Analyse der Ursachen für das Abplatzen der Beschichtung von galvanisch diamantbeschichteten Werkzeugen

Galvanisierte DiamantwerkzeugeAls Diamantwerkzeuge bezeichnet man Werkzeuge, bei denen durch galvanische Metallabscheidung eine feste Matrix aus Metall auf einem Substrat (Stahl oder anderen Materialien) aufgebracht wird. Sie finden breite Anwendung in der mechanischen Elektronik, der Glas-, Baustoff- und Erdölindustrie sowie in weiteren Branchen. Galvanisch beschichtete Diamantwerkzeuge spielen eine entscheidende Rolle in verschiedenen Bereichen wie Mechatronik, Glas-, Baustoff- und Erdölindustrie. Diese Werkzeuge zeichnen sich durch hohe Effizienz, lange Lebensdauer und präzise Schleifleistung aus.

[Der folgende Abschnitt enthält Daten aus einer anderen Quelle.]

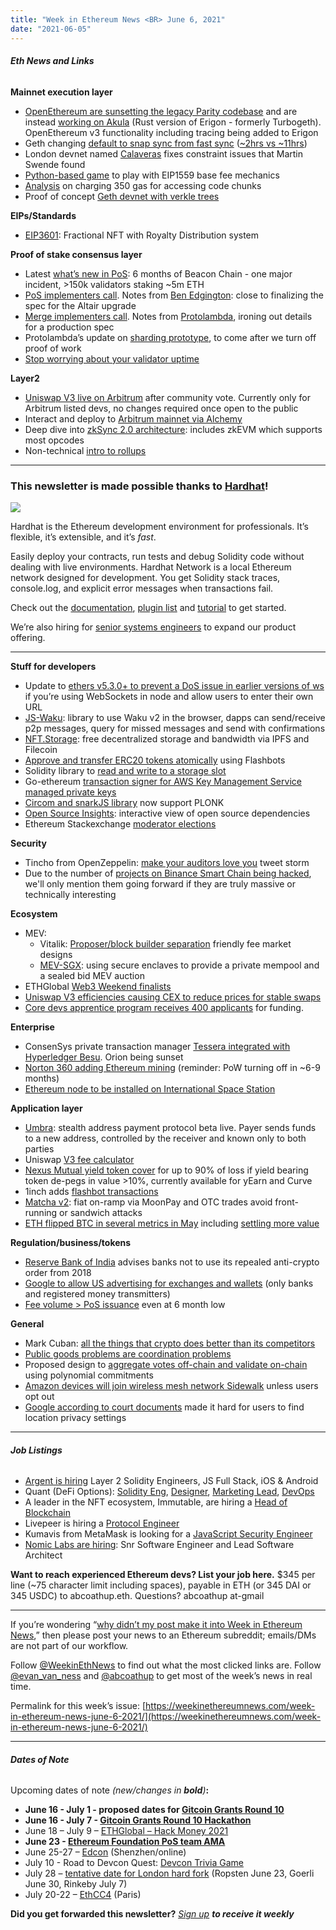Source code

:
 ```yaml
---
title: "Week in Ethereum News <BR> June 6, 2021"
date: "2021-06-05"
---
```


###### **Eth News and Links**

**Mainnet execution layer**

- [OpenEthereum are sunsetting the legacy Parity codebase](https://medium.com/openethereum/gnosis-joins-erigon-formerly-turbo-geth-to-release-next-gen-ethereum-client-c6708dd06dd) and are instead [working on Akula](https://twitter.com/StefanDGeorge/status/1400925451887972354) (Rust version of Erigon - formerly Turbogeth). OpenEthereum v3 functionality including tracing being added to Erigon  
- Geth changing [default to snap sync from fast sync](https://github.com/ethereum/go-ethereum/pull/22973) ([~2hrs vs ~11hrs](https://blog.ethereum.org/2021/03/03/geth-v1-10-0/))
- London devnet named [Calaveras](https://github.com/ethereum/eth1.0-specs/blob/master/network-upgrades/client-integration-testnets/calaveras.md) fixes constraint issues that Martin Swende found
- [Python-based game](https://github.com/perama-v/gidget-gadget) to play with EIP1559 base fee mechanics
- [Analysis](https://notes.ethereum.org/@ipsilon/code-chunk-cost-analysis) on charging 350 gas for accessing code chunks
- Proof of concept [Geth devnet with verkle trees](https://twitter.com/gballet/status/1400815481569923075)

**EIPs/Standards**

- [EIP3601](https://github.com/ethereum/EIPs/issues/3601): Fractional NFT with Royalty Distribution system

**Proof of stake consensus layer**

- Latest [what’s new in PoS](https://hackmd.io/@benjaminion/eth2_news/https%3A%2F%2Fhackmd.io%2F%40benjaminion%2Fwnie2_210605): 6 months of Beacon Chain - one major incident, >150k validators staking ~5m ETH
- [PoS implementers call](https://www.youtube.com/watch?v=cgH8OsCg9tY&t=86s). Notes from [Ben Edgington](https://hackmd.io/@benjaminion/HkCsML89u): close to finalizing the spec for the Altair upgrade
- [Merge implementers call](https://www.youtube.com/watch?v=j61FqoQwEHo&t=16s). Notes from [Protolambda](https://notes.ethereum.org/@protolambda/Hkg21v8qu), ironing out details for a production spec 
- Protolambda’s update on [sharding prototype](https://twitter.com/protolambda/status/1399436703669051394), to come after we turn off proof of work
- [Stop worrying about your validator uptime](https://www.reddit.com/r/ethstaker/comments/nnwfx1/why_you_should_stop_worrying_about_your/)

**Layer2**

- [Uniswap V3 live on Arbitrum](https://twitter.com/Uniswap/status/1400847744596598792) after community vote. Currently only for Arbitrum listed devs, no changes required once open to the public
- Interact and deploy to [Arbitrum mainnet via Alchemy](https://blog.alchemy.com/blog/arbitrum-is-live)
- Deep dive into [zkSync 2.0 architecture](https://twitter.com/zksync/status/1399469062539952128): includes zkEVM which supports most opcodes
- Non-technical [intro to rollups](https://www.mechanism.capital/rollups-introduction/)

* * *

### **This newsletter is made possible thanks to [Hardhat](https://hardhat.org/)!**

![](https://weekinethereumnews.com/wp-content/uploads/2021/06/hardhat-rectangle-1024x325.png)

Hardhat is the Ethereum development environment for professionals. It’s flexible, it’s extensible, and it’s _fast_.

Easily deploy your contracts, run tests and debug Solidity code without dealing with live environments. Hardhat Network is a local Ethereum network designed for development. You get Solidity stack traces, console.log, and explicit error messages when transactions fail.

Check out the [documentation](https://hardhat.org/getting-started/), [plugin list](https://hardhat.org/plugins/) and [tutorial](https://hardhat.org/tutorial/) to get started. 

We’re also hiring for [senior systems engineers](https://nomiclabs.io/hiring) to expand our product offering.

* * *

**Stuff for developers**

- Update to [ethers v5.3.0+ to prevent a DoS issue in earlier versions of ws](https://twitter.com/ethersproject/status/1399565829650456576) if you’re using WebSockets in node and allow users to enter their own URL
- [JS-Waku](https://vac.dev/presenting-js-waku): library to use Waku v2 in the browser, dapps can send/receive p2p messages, query for missed messages and send with confirmations
- [NFT.Storage](https://nft.storage): free decentralized storage and bandwidth via IPFS and Filecoin
- [Approve and transfer ERC20 tokens atomically](https://twitter.com/thegostep/status/1399312917342785537) using Flashbots
- Solidity library to [read and write to a storage slot](https://docs.openzeppelin.com/contracts/4.x/api/utils#StorageSlot)
- Go-ethereum [transaction signer for AWS Key Management Service managed private keys](https://github.com/welthee/go-ethereum-aws-kms-tx-signer)
- [Circom and snarkJS library](https://blog.iden3.io/circom-snarkjs-plonk.html) now support PLONK
- [Open Source Insights](https://opensource.googleblog.com/2021/06/introducing-open-source-insights-project.html): interactive view of open source dependencies
- Ethereum Stackexchange [moderator elections](https://ethereum.stackexchange.com/election)

**Security**

- Tincho from OpenZeppelin: [make your auditors love you](https://twitter.com/tinchoabbate/status/1400170232904400897) tweet storm
- Due to the number of [projects on Binance Smart Chain being hacked](https://twitter.com/binancechain/status/1398838655481913346), we'll only mention them going forward if they are truly massive or technically interesting

**Ecosystem**

- MEV:
    - Vitalik: [Proposer/block builder separation](https://ethresear.ch/t/proposer-block-builder-separation-friendly-fee-market-designs/9725) friendly fee market designs
    - [MEV-SGX](https://twitter.com/bertcmiller/status/1399737488151830538): using secure enclaves to provide a private mempool and a sealed bid MEV auction
- ETHGlobal [Web3 Weekend finalists](https://twitter.com/ethglobal/status/1399107405665951747)
- [Uniswap V3 efficiencies causing CEX to reduce prices for stable swaps](https://twitter.com/haydenzadams/status/1399573590467567620)
- [Core devs apprentice program receives 400 applicants](https://twitter.com/trent_vanepps/status/1399817600486494209) for funding.  

**Enterprise**

- ConsenSys private transaction manager [Tessera integrated with Hyperledger Besu](https://consensys.net/blog/quorum/tessera-the-privacy-manager-of-choice-for-consensys-quorum-networks/). Orion being sunset
- [Norton 360 adding Ethereum mining](https://investor.nortonlifelock.com/About/Investors/press-releases/press-release-details/2021/NortonLifeLock-Unveils-Norton-Crypto/default.aspx) (reminder: PoW turning off in ~6-9 months)
- [Ethereum node to be installed on International Space Station](https://medium.com/blogspacechain/spacechain-empowers-customers-with-highly-secure-on-orbit-ethereum-multisignature-transaction-f9d2035cf834)

**Application layer**

- [Umbra](https://www.scopelift.co/blog/umbra-is-live): stealth address payment protocol beta live. Payer sends funds to a new address, controlled by the receiver and known only to both parties
- Uniswap [V3 fee calculator](https://uniswapv3.flipsidecrypto.com/)
- [Nexus Mutual yield token cover](https://nexusmutual.gitbook.io/docs/users/types-of-cover#yield-token-cover) for up to 90% of loss if yield bearing token de-pegs in value >10%, currently available for yEarn and Curve
- 1inch adds [flashbot transactions](https://help.1inch.io/en/articles/5300755-what-are-flashbot-transactions-and-how-do-they-work-on-1inch)
- [Matcha v2](https://matcha.xyz/blog/matcha-v2): fiat on-ramp via MoonPay and OTC trades avoid front-running or sandwich attacks
- [ETH flipped BTC in several metrics in May](https://twitter.com/lars0x/status/1399734913218355201) including [settling more value](https://money-movers.info/)

**Regulation/business/tokens**

- [Reserve Bank of India](https://rbi.org.in/Scripts/NotificationUser.aspx?Id=12103&Mode=0) advises banks not to use its repealed anti-crypto order from 2018
- [Google to allow US advertising for exchanges and wallets](https://support.google.com/adspolicy/answer/10688110#) (only banks and registered money transmitters)
- [Fee volume > PoS issuance](https://twitter.com/drakefjustin/status/1399326516199239680) even at 6 month low

**General**

- Mark Cuban: [all the things that crypto does better than its competitors](https://twitter.com/mcuban/status/1400459822080819204)
- [Public goods problems are coordination problems](https://s.mirror.xyz/djByMntM2rQF4tqUISYS2MAO3oCfSWoOZSOpZjsYwaw)
- Proposed design to [aggregate votes off-chain and validate on-chain](https://nikeshnazareth.github.io/vote-aggregation/) using polynomial commitments
- [Amazon devices will join wireless mesh network Sidewalk](https://arstechnica.com/gadgets/2021/05/amazon-devices-will-soon-automatically-share-your-internet-with-neighbors/) unless users opt out
- [Google according to court documents](https://www.businessinsider.com/unredacted-google-lawsuit-docs-detail-efforts-to-collect-user-location-2021-5) made it hard for users to find location privacy settings

* * *

###### **Job Listings**

- [Argent is hiring](https://apply.workable.com/argenthq/) Layer 2 Solidity Engineers, JS Full Stack, iOS & Android
- Quant (DeFi Options): [Solidity Eng](https://jobs.lever.co/QuantLabs/e5178731-3101-477b-b1b0-73b455f149fa?lever-origin=applied&lever-source%5B%5D=week%20in%20ethereum), [Designer](https://jobs.lever.co/QuantLabs/e9b98ca2-c37c-41ff-938c-93f8a6a4c5cc?lever-origin=applied&lever-source%5B%5D=week%20in%20ethereum), [Marketing Lead](https://jobs.lever.co/QuantLabs/9730189f-65ec-4f91-86db-b92a5c5be29d?lever-origin=applied&lever-source%5B%5D=week%20in%20ethereum), [DevOps](https://jobs.lever.co/QuantLabs/ef7fd355-cc6b-4921-b2f6-1ed6664d86e0?lever-origin=applied&lever-source%5B%5D=week%20in%20ethereum)
- A leader in the NFT ecosystem, Immutable, are hiring a [Head of Blockchain](https://jobs.lever.co/immutable/9c796e83-3d62-4c2a-818b-9e3a136782d1?lever-origin=applied&lever-source%5B%5D=Ethereum%20news)
- Livepeer is hiring a [Protocol Engineer](https://livepeer.org/jobs/protocol-engineer)
- Kumavis from MetaMask is looking for a [JavaScript Security Engineer](https://twitter.com/kumavis_/status/1400640634789105666)
- [Nomic Labs are hiring](https://www.notion.so/Nomic-Labs-jobs-991b37c547554f75b89a95f437fd5056): Snr Software Engineer and Lead Software Architect

**Want to reach experienced Ethereum devs? List your job here.** $345 per line (~75 character limit including spaces), payable in ETH (or 345 DAI or 345 USDC) to abcoathup.eth. Questions? abcoathup at-gmail

* * *

If you’re wondering “[why didn’t my post make it into Week in Ethereum News](https://www.evanvanness.com/post/179914035841/why-didnt-my-post-make-the-newsletter),” then please post your news to an Ethereum subreddit; emails/DMs are not part of our workflow.

Follow [@WeekinEthNews](https://twitter.com/WeekInEthNews) to find out what the most clicked links are. Follow [@evan\_van\_ness](https://twitter.com/evan_van_ness) and [@abcoathup](https://twitter.com/abcoathup) to get most of the week’s news in real time.

Permalink for this week’s issue: [https://weekinethereumnews.com/week-in-ethereum-news-june-6-2021/](https://weekinethereumnews.com/week-in-ethereum-news-june-6-2021/)

* * *

###### **Dates of Note**

Upcoming dates of note _(new/changes in **bold**)_**:**

- **June 16 - July 1 - proposed dates for [Gitcoin Grants Round 10](https://gitcoin.co/grants/explorer/)**
- **June 16 - July 7 - [Gitcoin Grants Round 10 Hackathon](https://gitcoin.co/hackathon/gr10/onboard)**
- June 18 – July 9 – [ETHGlobal – Hack Money 2021](https://hackmoney.ethglobal.co/)
- **June 23 - [Ethereum Foundation PoS team AMA](https://twitter.com/drakefjustin/status/1398375498342977544)**
- June 25-27 – [Edcon](https://www.edcon.io/) (Shenzhen/online)
- July 10 - Road to Devcon Quest: [Devcon Trivia Game](https://ethstaker.cc/road-to-devcon/)
- July 28 – [tentative date for London hard fork](https://docs.google.com/spreadsheets/d/1Y3yyTqeqRO1O2UFVkNkHK_V5oRulZd6y-JJbSnKYrb4) (Ropsten June 23, Goerli June 30, Rinkeby July 7)
- July 20-22 – [EthCC4](https://ethcc.io/) (Paris)

**Did you get forwarded this newsletter?** _[Sign up](https://weekinethereum.substack.com/subscribe#about) **to receive it weekly**_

Um die gewünschten Eigenschaften zu erzielen, muss das galvanisch beschichtete Metall des Werkzeugs nicht nur eine hohe Härte und Verschleißfestigkeit aufweisen, sondern auch gleichmäßig auf dem Substrat verteilt sein. Diese gleichmäßige Verteilung ist entscheidend, um ein Abblättern der Beschichtung und damit eine verkürzte Lebensdauer des Werkzeugs zu verhindern. Bestimmte Branchen, wie die Magnetwerkstoff- und Keramikbearbeitung, stellen besondere Anforderungen an die Haftung zwischen dem beschichteten Metall und dem Stahlsubstrat. In der Magnetwerkstoffindustrie wird beispielsweise das Pulverschleifen mit einer kontrollierten Vorschubgeschwindigkeit von etwa 0,3 mm durchgeführt. Ebenso werden in der Keramikindustrie Trockenschleifverfahren mit hohem Vorschub eingesetzt, die eine starke Haftung zwischen dem beschichteten Metall und dem Stahlsubstrat erfordern. Bei der Herstellung galvanisch beschichteter Diamantwerkzeuge legen Hersteller oft Wert auf die Art des Beschichtungsmetalls, die Härte und die Verschleißfestigkeit, vernachlässigen aber häufig die entscheidenden Aspekte einer starken Haftung zwischen dem Beschichtungsmetall und dem Substrat. Daher kommt es nicht selten vor, dass sich die Beschichtung während des Gebrauchs ablöst. Dieser Artikel analysiert die Ursachen dieses Problems und erörtert kurz die Lösungsansätze.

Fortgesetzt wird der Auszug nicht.